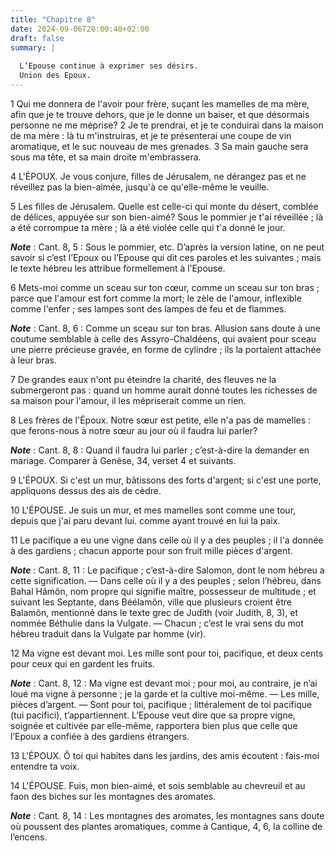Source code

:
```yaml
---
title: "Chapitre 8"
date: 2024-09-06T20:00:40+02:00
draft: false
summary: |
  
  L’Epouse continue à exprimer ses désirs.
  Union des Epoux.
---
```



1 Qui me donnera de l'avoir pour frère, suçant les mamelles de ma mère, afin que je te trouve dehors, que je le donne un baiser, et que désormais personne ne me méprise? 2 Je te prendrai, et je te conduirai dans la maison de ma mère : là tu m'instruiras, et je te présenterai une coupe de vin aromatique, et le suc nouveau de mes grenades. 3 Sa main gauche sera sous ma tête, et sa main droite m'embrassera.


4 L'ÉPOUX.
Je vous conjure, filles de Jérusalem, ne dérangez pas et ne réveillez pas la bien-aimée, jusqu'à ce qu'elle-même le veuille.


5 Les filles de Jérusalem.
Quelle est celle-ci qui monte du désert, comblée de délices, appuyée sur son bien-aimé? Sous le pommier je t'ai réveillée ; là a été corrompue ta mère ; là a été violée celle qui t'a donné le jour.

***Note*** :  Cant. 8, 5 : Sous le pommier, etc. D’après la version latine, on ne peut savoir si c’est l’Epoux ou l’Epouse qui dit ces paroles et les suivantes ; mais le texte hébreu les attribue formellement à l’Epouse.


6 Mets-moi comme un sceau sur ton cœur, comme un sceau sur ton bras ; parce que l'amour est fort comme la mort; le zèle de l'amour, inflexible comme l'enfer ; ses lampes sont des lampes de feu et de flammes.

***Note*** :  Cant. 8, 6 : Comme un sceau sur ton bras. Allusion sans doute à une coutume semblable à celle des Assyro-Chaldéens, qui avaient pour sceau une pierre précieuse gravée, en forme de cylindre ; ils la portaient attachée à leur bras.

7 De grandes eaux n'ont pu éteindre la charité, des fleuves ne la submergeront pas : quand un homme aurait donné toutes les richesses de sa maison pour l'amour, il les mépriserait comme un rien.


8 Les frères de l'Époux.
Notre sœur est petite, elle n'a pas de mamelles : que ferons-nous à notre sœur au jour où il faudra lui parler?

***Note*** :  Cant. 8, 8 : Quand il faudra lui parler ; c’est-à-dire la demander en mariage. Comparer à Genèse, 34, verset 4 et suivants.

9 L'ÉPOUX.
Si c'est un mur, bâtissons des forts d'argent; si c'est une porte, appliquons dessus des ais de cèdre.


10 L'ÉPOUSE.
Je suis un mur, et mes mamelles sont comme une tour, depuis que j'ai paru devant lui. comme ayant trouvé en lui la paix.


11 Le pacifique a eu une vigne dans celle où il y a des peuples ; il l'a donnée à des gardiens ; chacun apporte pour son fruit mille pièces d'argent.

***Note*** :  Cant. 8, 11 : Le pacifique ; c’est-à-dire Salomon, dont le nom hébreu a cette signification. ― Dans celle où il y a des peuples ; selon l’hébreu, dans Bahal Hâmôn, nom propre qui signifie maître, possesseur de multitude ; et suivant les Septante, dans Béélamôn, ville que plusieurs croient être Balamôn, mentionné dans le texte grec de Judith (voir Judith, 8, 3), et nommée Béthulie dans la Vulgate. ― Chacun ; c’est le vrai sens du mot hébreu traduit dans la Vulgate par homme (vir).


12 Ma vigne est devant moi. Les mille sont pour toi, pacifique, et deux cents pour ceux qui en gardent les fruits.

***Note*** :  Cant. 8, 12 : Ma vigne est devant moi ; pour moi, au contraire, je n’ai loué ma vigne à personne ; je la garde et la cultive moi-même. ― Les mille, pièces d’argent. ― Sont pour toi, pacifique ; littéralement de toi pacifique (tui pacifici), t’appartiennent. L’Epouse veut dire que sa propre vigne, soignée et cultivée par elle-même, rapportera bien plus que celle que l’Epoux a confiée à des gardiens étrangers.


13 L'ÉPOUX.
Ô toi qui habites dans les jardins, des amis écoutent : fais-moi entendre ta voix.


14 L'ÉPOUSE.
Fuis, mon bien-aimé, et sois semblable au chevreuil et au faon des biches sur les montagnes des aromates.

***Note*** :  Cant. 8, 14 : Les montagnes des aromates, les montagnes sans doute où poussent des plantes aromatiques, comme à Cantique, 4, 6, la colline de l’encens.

____________

For the records above, count the lines that contain the word "amour" and give only that number.

**COMPLETED EXERCISE**
2